What is expected:
Omit the pictures from the entries below and retype everything else exactly.

(Beginning of Data provided)

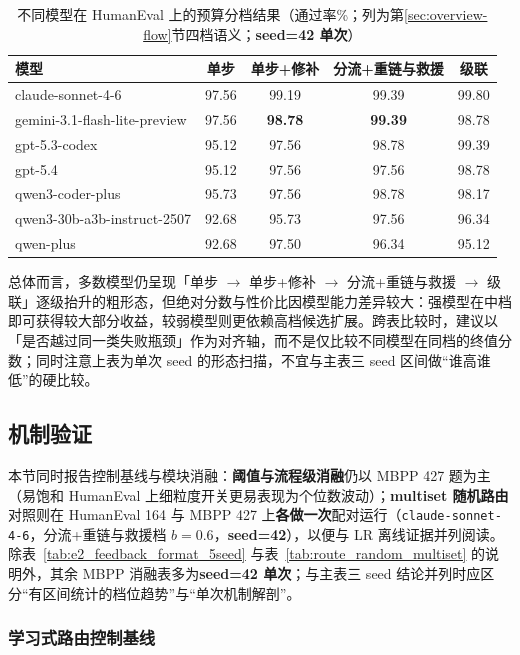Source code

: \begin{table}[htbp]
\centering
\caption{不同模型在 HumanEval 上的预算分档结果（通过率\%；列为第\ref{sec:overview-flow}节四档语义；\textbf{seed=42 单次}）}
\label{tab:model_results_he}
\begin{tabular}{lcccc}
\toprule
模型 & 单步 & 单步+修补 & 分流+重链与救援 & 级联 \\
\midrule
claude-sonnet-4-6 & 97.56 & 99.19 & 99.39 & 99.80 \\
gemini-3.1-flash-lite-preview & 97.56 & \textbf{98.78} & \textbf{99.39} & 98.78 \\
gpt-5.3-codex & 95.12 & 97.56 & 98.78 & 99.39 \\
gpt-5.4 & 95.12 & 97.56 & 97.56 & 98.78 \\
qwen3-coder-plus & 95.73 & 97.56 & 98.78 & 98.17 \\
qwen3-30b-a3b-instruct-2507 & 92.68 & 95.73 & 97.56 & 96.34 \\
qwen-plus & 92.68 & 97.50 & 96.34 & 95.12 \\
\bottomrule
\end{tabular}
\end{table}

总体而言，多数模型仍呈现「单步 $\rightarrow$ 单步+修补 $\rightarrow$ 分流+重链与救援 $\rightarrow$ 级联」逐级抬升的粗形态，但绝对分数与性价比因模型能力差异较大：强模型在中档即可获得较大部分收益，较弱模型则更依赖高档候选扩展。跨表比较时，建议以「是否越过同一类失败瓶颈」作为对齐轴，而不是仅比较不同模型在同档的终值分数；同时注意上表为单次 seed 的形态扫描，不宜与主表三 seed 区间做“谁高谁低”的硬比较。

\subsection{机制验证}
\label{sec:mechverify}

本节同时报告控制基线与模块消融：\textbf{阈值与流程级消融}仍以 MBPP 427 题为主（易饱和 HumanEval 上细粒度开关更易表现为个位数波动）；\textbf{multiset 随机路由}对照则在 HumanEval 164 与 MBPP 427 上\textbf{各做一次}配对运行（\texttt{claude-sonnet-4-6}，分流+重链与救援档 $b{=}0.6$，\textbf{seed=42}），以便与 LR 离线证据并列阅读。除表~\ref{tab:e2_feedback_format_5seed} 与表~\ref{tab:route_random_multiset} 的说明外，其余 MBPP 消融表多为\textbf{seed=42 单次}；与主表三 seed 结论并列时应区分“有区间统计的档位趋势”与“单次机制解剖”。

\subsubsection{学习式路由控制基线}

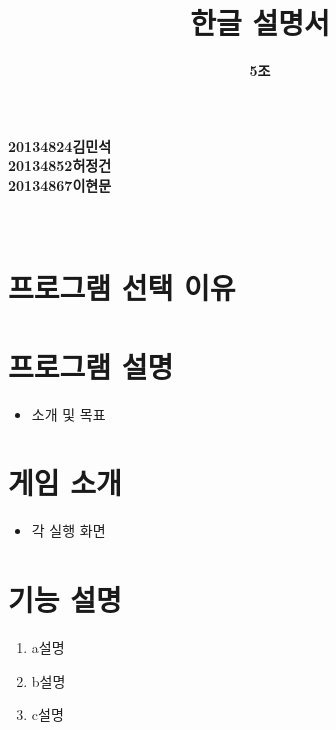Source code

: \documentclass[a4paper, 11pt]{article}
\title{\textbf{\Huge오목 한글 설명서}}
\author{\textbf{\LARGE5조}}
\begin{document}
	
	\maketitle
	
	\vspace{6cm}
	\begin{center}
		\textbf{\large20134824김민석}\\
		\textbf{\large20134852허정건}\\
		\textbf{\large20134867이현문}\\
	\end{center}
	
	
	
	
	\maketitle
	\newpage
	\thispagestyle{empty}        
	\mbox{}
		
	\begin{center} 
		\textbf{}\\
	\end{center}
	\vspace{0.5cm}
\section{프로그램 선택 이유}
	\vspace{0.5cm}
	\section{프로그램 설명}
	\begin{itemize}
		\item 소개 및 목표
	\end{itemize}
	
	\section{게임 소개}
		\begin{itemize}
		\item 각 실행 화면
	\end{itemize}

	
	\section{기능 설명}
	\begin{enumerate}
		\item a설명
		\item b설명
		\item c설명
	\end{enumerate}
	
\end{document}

(End of Data provided)

Output for this exercise:
Source code

: \begin{table}[htbp]
\centering
\caption{不同模型在 HumanEval 上的预算分档结果（通过率\%；列为第\ref{sec:overview-flow}节四档语义；\textbf{seed=42 单次}）}
\label{tab:model_results_he}
\begin{tabular}{lcccc}
\toprule
模型 & 单步 & 单步+修补 & 分流+重链与救援 & 级联 \\
\midrule
claude-sonnet-4-6 & 97.56 & 99.19 & 99.39 & 99.80 \\
gemini-3.1-flash-lite-preview & 97.56 & \textbf{98.78} & \textbf{99.39} & 98.78 \\
gpt-5.3-codex & 95.12 & 97.56 & 98.78 & 99.39 \\
gpt-5.4 & 95.12 & 97.56 & 97.56 & 98.78 \\
qwen3-coder-plus & 95.73 & 97.56 & 98.78 & 98.17 \\
qwen3-30b-a3b-instruct-2507 & 92.68 & 95.73 & 97.56 & 96.34 \\
qwen-plus & 92.68 & 97.50 & 96.34 & 95.12 \\
\bottomrule
\end{tabular}
\end{table}

总体而言，多数模型仍呈现「单步 $\rightarrow$ 单步+修补 $\rightarrow$ 分流+重链与救援 $\rightarrow$ 级联」逐级抬升的粗形态，但绝对分数与性价比因模型能力差异较大：强模型在中档即可获得较大部分收益，较弱模型则更依赖高档候选扩展。跨表比较时，建议以「是否越过同一类失败瓶颈」作为对齐轴，而不是仅比较不同模型在同档的终值分数；同时注意上表为单次 seed 的形态扫描，不宜与主表三 seed 区间做“谁高谁低”的硬比较。

\subsection{机制验证}
\label{sec:mechverify}

本节同时报告控制基线与模块消融：\textbf{阈值与流程级消融}仍以 MBPP 427 题为主（易饱和 HumanEval 上细粒度开关更易表现为个位数波动）；\textbf{multiset 随机路由}对照则在 HumanEval 164 与 MBPP 427 上\textbf{各做一次}配对运行（\texttt{claude-sonnet-4-6}，分流+重链与救援档 $b{=}0.6$，\textbf{seed=42}），以便与 LR 离线证据并列阅读。除表~\ref{tab:e2_feedback_format_5seed} 与表~\ref{tab:route_random_multiset} 的说明外，其余 MBPP 消融表多为\textbf{seed=42 单次}；与主表三 seed 结论并列时应区分“有区间统计的档位趋势”与“单次机制解剖”。

\subsubsection{学习式路由控制基线}

Source code

: \documentclass[a4paper, 11pt]{article}
\title{\textbf{\Huge오목 한글 설명서}}
\author{\textbf{\LARGE5조}}
\begin{document}
	
	\maketitle
	
	\vspace{6cm}
	\begin{center}
		\textbf{\large20134824김민석}\\
		\textbf{\large20134852허정건}\\
		\textbf{\large20134867이현문}\\
	\end{center}
	
	
	
	
	\maketitle
	\newpage
	\thispagestyle{empty}        
	\mbox{}
		
	\begin{center} 
		\textbf{}\\
	\end{center}
	\vspace{0.5cm}
\section{프로그램 선택 이유}
	\vspace{0.5cm}
	\section{프로그램 설명}
	\begin{itemize}
		\item 소개 및 목표
	\end{itemize}
	
	\section{게임 소개}
		\begin{itemize}
		\item 각 실행 화면
	\end{itemize}

	
	\section{기능 설명}
	\begin{enumerate}
		\item a설명
		\item b설명
		\item c설명
	\end{enumerate}
	
\end{document}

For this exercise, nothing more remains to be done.